Instructions for the task:
Copy all of the data that follows without altering a word.

Data provided:
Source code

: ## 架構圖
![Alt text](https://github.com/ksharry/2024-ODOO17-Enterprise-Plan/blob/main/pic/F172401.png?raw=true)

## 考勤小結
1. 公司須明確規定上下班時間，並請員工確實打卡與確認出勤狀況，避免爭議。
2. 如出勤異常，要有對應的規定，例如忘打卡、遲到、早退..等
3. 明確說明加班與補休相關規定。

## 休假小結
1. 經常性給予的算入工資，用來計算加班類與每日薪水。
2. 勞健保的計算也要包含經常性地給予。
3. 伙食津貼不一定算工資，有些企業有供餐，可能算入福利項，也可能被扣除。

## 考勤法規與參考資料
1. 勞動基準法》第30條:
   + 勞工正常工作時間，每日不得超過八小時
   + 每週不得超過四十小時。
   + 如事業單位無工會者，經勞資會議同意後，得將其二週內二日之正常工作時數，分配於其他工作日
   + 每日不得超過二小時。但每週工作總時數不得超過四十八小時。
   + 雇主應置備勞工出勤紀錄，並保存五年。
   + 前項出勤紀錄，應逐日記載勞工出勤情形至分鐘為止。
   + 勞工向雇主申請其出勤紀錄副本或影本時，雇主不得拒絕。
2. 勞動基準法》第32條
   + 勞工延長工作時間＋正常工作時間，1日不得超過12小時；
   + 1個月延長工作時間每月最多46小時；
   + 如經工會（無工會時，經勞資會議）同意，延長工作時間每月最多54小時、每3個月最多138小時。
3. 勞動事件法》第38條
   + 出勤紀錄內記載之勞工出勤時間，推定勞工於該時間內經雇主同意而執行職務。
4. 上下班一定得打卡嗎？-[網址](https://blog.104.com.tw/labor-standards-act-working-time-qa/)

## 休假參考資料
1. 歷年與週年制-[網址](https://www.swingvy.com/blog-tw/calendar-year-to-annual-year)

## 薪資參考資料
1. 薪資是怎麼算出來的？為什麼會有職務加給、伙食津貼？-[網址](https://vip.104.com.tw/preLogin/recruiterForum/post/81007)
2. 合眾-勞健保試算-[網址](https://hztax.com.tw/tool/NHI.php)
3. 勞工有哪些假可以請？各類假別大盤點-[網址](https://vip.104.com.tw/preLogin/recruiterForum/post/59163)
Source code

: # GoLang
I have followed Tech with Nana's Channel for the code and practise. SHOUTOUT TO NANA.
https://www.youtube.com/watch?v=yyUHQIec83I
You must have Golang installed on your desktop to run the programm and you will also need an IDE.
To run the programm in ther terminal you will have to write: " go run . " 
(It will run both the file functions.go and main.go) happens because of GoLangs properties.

Answer for the task:
Source code

: ## 架構圖
![Alt text](https://github.com/ksharry/2024-ODOO17-Enterprise-Plan/blob/main/pic/F172401.png?raw=true)

## 考勤小結
1. 公司須明確規定上下班時間，並請員工確實打卡與確認出勤狀況，避免爭議。
2. 如出勤異常，要有對應的規定，例如忘打卡、遲到、早退..等
3. 明確說明加班與補休相關規定。

## 休假小結
1. 經常性給予的算入工資，用來計算加班類與每日薪水。
2. 勞健保的計算也要包含經常性地給予。
3. 伙食津貼不一定算工資，有些企業有供餐，可能算入福利項，也可能被扣除。

## 考勤法規與參考資料
1. 勞動基準法》第30條:
   + 勞工正常工作時間，每日不得超過八小時
   + 每週不得超過四十小時。
   + 如事業單位無工會者，經勞資會議同意後，得將其二週內二日之正常工作時數，分配於其他工作日
   + 每日不得超過二小時。但每週工作總時數不得超過四十八小時。
   + 雇主應置備勞工出勤紀錄，並保存五年。
   + 前項出勤紀錄，應逐日記載勞工出勤情形至分鐘為止。
   + 勞工向雇主申請其出勤紀錄副本或影本時，雇主不得拒絕。
2. 勞動基準法》第32條
   + 勞工延長工作時間＋正常工作時間，1日不得超過12小時；
   + 1個月延長工作時間每月最多46小時；
   + 如經工會（無工會時，經勞資會議）同意，延長工作時間每月最多54小時、每3個月最多138小時。
3. 勞動事件法》第38條
   + 出勤紀錄內記載之勞工出勤時間，推定勞工於該時間內經雇主同意而執行職務。
4. 上下班一定得打卡嗎？-[網址](https://blog.104.com.tw/labor-standards-act-working-time-qa/)

## 休假參考資料
1. 歷年與週年制-[網址](https://www.swingvy.com/blog-tw/calendar-year-to-annual-year)

## 薪資參考資料
1. 薪資是怎麼算出來的？為什麼會有職務加給、伙食津貼？-[網址](https://vip.104.com.tw/preLogin/recruiterForum/post/81007)
2. 合眾-勞健保試算-[網址](https://hztax.com.tw/tool/NHI.php)
3. 勞工有哪些假可以請？各類假別大盤點-[網址](https://vip.104.com.tw/preLogin/recruiterForum/post/59163)
Source code

: # GoLang
I have followed Tech with Nana's Channel for the code and practise. SHOUTOUT TO NANA.
https://www.youtube.com/watch?v=yyUHQIec83I
You must have Golang installed on your desktop to run the programm and you will also need an IDE.
To run the programm in ther terminal you will have to write: " go run . " 
(It will run both the file functions.go and main.go) happens because of GoLangs properties.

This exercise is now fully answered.